Dear Alfred Russel Wallace,

I don't know whether you see the
Bookman, but it is giving a series of Sketches based on Interviews with authors.  The other day it was Mrs Humphrey Ward.  Then I was invited to sit, and in the course of conversation I happened to mention your name, and to say that I knew you personally.  When Mr Dawson, the Interviewer, said how glad he would be if you would favour him with a chat, I wish you could, not only for the interest we should all take in reading a Sketch of you and your work, but because Mr Dawson is a young Journalist on the climb and trying to lay hold where he can in his upward struggle, and because, as he explained it, it would be ‘a feather in his cap’ if Alfred Russel Wallace would be kind enough to see him.  I don't know where you are living now, but if at one of the ends of the earth he would seek you out.

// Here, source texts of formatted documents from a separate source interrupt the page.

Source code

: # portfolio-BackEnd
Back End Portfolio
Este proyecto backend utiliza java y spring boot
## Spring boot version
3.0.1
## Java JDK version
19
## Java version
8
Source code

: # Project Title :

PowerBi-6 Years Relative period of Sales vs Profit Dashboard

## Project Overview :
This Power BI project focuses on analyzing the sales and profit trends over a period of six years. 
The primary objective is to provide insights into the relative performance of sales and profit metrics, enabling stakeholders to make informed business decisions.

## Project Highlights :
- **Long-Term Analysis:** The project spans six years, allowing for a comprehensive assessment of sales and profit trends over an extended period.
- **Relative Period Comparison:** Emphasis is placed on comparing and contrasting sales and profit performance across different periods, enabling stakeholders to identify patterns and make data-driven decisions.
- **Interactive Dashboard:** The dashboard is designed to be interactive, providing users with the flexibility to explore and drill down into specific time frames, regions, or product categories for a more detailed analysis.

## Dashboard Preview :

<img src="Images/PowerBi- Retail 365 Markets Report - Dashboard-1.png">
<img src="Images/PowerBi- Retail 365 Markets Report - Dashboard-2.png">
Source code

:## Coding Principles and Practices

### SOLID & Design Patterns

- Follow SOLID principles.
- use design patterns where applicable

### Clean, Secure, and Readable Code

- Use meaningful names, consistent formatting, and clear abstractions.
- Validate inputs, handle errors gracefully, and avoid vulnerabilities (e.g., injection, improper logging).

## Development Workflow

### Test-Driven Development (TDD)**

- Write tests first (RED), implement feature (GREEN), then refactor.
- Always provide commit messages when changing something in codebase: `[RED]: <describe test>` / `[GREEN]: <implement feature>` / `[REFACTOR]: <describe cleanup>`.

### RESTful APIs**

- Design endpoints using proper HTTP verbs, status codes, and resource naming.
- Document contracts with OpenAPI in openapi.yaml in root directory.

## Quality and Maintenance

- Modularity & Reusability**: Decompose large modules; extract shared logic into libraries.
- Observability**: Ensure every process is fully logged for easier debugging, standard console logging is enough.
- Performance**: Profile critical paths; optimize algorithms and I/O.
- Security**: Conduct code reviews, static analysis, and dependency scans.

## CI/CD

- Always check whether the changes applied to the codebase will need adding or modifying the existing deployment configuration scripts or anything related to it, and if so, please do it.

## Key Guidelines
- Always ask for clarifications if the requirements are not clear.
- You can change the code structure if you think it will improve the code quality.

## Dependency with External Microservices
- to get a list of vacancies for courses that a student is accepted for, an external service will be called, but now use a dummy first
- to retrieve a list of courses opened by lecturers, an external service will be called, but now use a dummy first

I am, with all good wishes, and with the hope that you are still working happily and finding life worth living, and with the Kindest remembrances to Mrs Wallace
                                                    yours faithfully
                                                                Gerald Massey
.[22]


    Of his daughters, Evelyn was the only one who married.  This was to John Henry Bruton aged 31, a private secretary, on 4 August 1897, their only daughter Helena Viola Massey Bruton being born on 23 July, 1899.  Unfortunately their marriage did not last long, John Bruton dying from intestinal obstruction two years later.


Gerald Massey's married daughter, Evelyn (Bruton)
with daughter Helena (Miss H. Bruton).

 

Redcot, South Norwood Hill.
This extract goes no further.